Buku “Cradle to Cradle” secara garis besar membahas mengenai siklus hidup (life cycle) material yang banyak digunakan oleh industri. Baik plastik, metal dan lain sebagainya. Selain memaparkan tentang karakteristik dan sifat dari material industrial tersebut, dijelaskan pula mengenai proses produksi serta treatment nya di akhir masa pakai.
Yang menjadi catatan penting adalah penjelasan mengenai permasalahan utama dalam produksi dan pengelolaan material di industri industri. Secara garis besar kita dapat membagi jenis material yang ada saat ini pada dua kategori. Material organik dan material artifisial. yang masing masing memiliki keunggulan dan kelemahan masing masing.

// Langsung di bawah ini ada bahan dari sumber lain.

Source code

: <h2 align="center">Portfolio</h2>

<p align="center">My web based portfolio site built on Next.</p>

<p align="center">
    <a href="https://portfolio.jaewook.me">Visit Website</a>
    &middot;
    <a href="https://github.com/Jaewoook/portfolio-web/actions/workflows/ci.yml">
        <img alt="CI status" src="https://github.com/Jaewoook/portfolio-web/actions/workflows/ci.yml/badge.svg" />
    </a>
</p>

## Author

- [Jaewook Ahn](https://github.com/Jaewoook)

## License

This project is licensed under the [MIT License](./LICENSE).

Berbeda dengan material organik yang cenderung lebih mudah terurai, material artifisial, meskipun lebih unggul dalam memenuhi fungsi modern yang spesifik, lebih susah untuk terurai. Hal ini sebenarnya dapat diatasi dengan cara memisahkan kedua jenis material ini. Dan meminimalisir pencampuran atas keduanya dalam proses produksi, sehingga memudahkan proses daur ulangnya. Dimana material organik bisa kita biarkan untuk terurai dengan sendirinya, sedangkan material artifisial kita leburkan dan kita olah lagi sebagai bahan baku yang baru.

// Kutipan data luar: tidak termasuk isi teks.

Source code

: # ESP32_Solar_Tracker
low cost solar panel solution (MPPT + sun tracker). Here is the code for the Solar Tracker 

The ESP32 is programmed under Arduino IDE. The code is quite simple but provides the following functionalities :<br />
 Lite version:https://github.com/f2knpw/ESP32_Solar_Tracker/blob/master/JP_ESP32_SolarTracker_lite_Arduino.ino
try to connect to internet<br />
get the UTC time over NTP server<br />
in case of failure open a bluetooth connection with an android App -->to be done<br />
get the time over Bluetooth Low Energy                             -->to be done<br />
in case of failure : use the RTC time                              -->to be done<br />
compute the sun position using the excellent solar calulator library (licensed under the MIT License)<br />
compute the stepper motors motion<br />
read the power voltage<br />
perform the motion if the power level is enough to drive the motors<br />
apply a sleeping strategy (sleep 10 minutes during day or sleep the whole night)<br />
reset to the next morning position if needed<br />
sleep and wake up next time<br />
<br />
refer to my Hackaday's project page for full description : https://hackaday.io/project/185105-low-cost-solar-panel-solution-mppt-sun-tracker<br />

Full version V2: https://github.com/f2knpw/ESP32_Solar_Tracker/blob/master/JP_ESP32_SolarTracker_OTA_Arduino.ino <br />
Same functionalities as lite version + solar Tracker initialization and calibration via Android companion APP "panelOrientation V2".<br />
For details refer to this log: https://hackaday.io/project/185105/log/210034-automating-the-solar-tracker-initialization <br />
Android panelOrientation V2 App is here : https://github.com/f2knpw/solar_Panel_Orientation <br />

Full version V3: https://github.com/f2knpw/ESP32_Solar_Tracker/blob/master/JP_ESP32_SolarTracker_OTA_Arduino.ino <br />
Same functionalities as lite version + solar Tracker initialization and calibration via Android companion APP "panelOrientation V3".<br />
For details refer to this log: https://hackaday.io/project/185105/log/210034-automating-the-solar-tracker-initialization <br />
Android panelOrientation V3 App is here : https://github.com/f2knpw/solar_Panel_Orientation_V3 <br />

Untuk itu segala persepsi buruk yang sering disematkan pada plastik tidak selamanya dapat dibenarkan. Karena plastik bila digunakan dan diolah dengan tepat, sangat efektif untuk menjawab kebutuhan keseharian kita. Karena justru material artifisial seperti plastik, bila digunakan dan diolah dengan tepat, sehingga memiliki masa pakai yang tak terbatas dan lebih mudah direkayasa sesuai dengan kebutuhan, dapat lebih unggul ketimbang material organik. baik secara fungsi praktis maupun secara lingkungan.
Terlepas dari tantangan seperti masalah pemisahan unsur organik dan artifisial dalam pengelolaan sampah serta keharusan integrasi strategi manajemen material ini dalam skala yang lebih luas hingga produksi dan distribusi, setidaknya kita harus lebih kritis dalam memandang isu mengenai lingkungan ini. Lebih lebih pada narasinya dalam kehidupan konsumsi urban seperti dalam bentuk label hijau. sehingga nantinya kita tidak terjebak pada potensi fetisisme komoditas baru dibalik produk produk berlabel hijau tersebut.
Kehidupan modern kontemporer menyajikan pada kita pilihan pilihan tak terbatas atas pola hidup dan pola konsumsi sehari hari. Yang menjadikan setiap orang rentan terhadap kepanikan akibat ketiadaan navigasi pribadi pada samudera pilihan ini. Karena meskipun konsumsi hanya sekedar strategi untuk mendukung kehidupan kita, nyatanya makna dan pemaknaan kehidupan kita sendiri dapat tercermin pada apa apa yang kita putuskan untuk kita konsumsi.